Thursday, April 15, 2010


The Call
Steve Casscles and Dennis Pitts run a nursery program of heirloom grape vines. And I have taken a liking to them. Among their assortment of grape varietals are some vines that are readily available, especially Baco Noir (but there’s are Caywood Vineyard/Benmarl descendants), and there are less well known vines, like Chelois, which we love, and several others that are old Cornell discards that only ever had a number, but actually, it turns out make great wines, as well as hybrids from the 1850s and 1860s.

Last week, while at work Steve called me to tell me he and Dennis had run out of room in their nursery, and could I put in a small nursery to house 150 vines. I thought it sounded insane, but I agreed.

Buying Lumber and Laying out the Nursery

Two years ago, Steve had asked this same question, and I readily obliged. He left use some canes and told us what to do. We were imbeciles. We stuck the twigs in the ground, watered them once or twice, and then they were run over by the guy who does the mowing in your fields. So much for that!

We didn’t have a nursery, so we had to build one. So I thought I’d go on line and do some reading. While there were much more fancy ones, what we really needed to create was nothing more than a flowerbed. So I went and bout some 4 x 4s, some large spikes, and 6 large sacks of organic, nutrient rich dirt.

I chose a flat-ish space (there’s not one, flat, level space on our whole farm) at the end of one of our raspberry rows, and I laid down my lumber in the appropriate shape, and started pounding stakes in the ground, so the bed wouldn’t lose it’s shape through all the work that was going to take place.

I placed the six large sacks on the ground and walked away. The rest was for Steve.

Steve Arrives

Steve our winemaker and erstwhile vineyard consultant arrived with a posse of workers. Son Noah and old hand Earl went out into the fields to start tying up vines. Son Ben, and his friend Rob, went up to the nursery. Steve was thrilled with the organic dirt, but felt it was too rich in natural fertilizers, and wanted to make sure some of our own dirt, mineral rich, was also folded into the mixture. They dug some dirt up from a near by location, and broke up the soil that was there inside the confines of the bed. They mixed the soils. It was like a giant mud pie game. The young men dug in, with their hands, and blended the two soils like they were making dough. Because of their composition, the two dirts could not have been more different in color and texture. It was amazing to watch.

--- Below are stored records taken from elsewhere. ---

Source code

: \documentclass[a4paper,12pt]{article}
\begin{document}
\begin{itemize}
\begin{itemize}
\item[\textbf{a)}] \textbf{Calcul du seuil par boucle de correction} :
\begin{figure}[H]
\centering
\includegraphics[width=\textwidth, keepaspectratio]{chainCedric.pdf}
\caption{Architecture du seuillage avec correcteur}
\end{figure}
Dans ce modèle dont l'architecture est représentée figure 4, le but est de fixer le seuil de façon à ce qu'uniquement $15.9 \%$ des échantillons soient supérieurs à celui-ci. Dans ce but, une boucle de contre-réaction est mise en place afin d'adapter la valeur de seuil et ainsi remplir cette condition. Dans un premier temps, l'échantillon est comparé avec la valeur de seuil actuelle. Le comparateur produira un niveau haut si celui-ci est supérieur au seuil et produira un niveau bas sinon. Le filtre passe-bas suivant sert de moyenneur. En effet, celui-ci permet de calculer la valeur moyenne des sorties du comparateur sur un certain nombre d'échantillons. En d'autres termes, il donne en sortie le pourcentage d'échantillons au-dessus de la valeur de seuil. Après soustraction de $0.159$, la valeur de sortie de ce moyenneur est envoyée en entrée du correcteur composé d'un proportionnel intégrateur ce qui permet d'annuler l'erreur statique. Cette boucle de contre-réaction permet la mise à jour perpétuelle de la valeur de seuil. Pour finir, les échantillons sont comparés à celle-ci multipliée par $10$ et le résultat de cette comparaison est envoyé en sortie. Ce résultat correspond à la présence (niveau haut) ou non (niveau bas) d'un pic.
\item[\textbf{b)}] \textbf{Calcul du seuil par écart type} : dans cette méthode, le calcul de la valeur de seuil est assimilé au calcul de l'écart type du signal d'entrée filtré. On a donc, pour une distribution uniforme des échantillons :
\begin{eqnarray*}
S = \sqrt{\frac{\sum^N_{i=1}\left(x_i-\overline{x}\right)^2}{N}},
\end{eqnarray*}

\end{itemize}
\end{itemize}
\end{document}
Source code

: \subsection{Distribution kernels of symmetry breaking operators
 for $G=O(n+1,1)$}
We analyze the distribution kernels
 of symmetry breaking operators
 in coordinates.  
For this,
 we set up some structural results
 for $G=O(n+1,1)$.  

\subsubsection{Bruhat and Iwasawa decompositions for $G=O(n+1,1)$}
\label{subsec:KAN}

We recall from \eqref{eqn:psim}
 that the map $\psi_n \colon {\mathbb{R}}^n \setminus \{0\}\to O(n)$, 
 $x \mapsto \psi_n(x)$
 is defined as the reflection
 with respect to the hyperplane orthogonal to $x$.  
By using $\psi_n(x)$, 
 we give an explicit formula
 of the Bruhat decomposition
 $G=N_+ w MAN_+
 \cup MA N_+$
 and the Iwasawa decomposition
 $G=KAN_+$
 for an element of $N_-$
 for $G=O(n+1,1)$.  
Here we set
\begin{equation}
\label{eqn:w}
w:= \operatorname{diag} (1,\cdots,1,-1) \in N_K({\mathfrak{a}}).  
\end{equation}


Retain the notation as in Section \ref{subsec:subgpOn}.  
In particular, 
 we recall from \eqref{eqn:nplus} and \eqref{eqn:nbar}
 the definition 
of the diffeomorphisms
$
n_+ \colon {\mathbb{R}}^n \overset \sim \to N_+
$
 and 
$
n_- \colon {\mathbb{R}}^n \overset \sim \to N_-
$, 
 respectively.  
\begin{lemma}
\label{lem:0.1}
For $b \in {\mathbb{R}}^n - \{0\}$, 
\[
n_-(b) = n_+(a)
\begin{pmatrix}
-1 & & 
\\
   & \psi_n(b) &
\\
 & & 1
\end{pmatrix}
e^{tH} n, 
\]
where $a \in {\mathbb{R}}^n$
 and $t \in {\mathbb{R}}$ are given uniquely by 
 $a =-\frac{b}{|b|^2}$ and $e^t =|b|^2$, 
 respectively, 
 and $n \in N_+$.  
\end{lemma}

Then the cuttings, which had been soaking in water for three to four hours, were simply stuck in the big doughy mess that was now the nursery. The blocks were separate and distinct. Baco Noir. Chelois. Some numbered one from the 1960s. The guys worked on their hands and knees for two or three hours by the time it was all done. Then they were off to vine tying.

Clean Up

A few days later, the clean up crew arrived. They picked up all the detritus – empty soil bags, some shards of newspaper they vines had once been wrapped in, clumps of grass from which the dirt had all been shaken out of. It was all put into a barrel and separated back near the winery. Bags and newspapers went to recycling. The grass and other natural elements to our composting pile.

Now the rest is watering and sunshine. And we’ll see what happens. If they die, I will be disappointed, but if we’re successful, we’ll start regenerating our own vines, as we continue to increase the size of our vineyard holdings.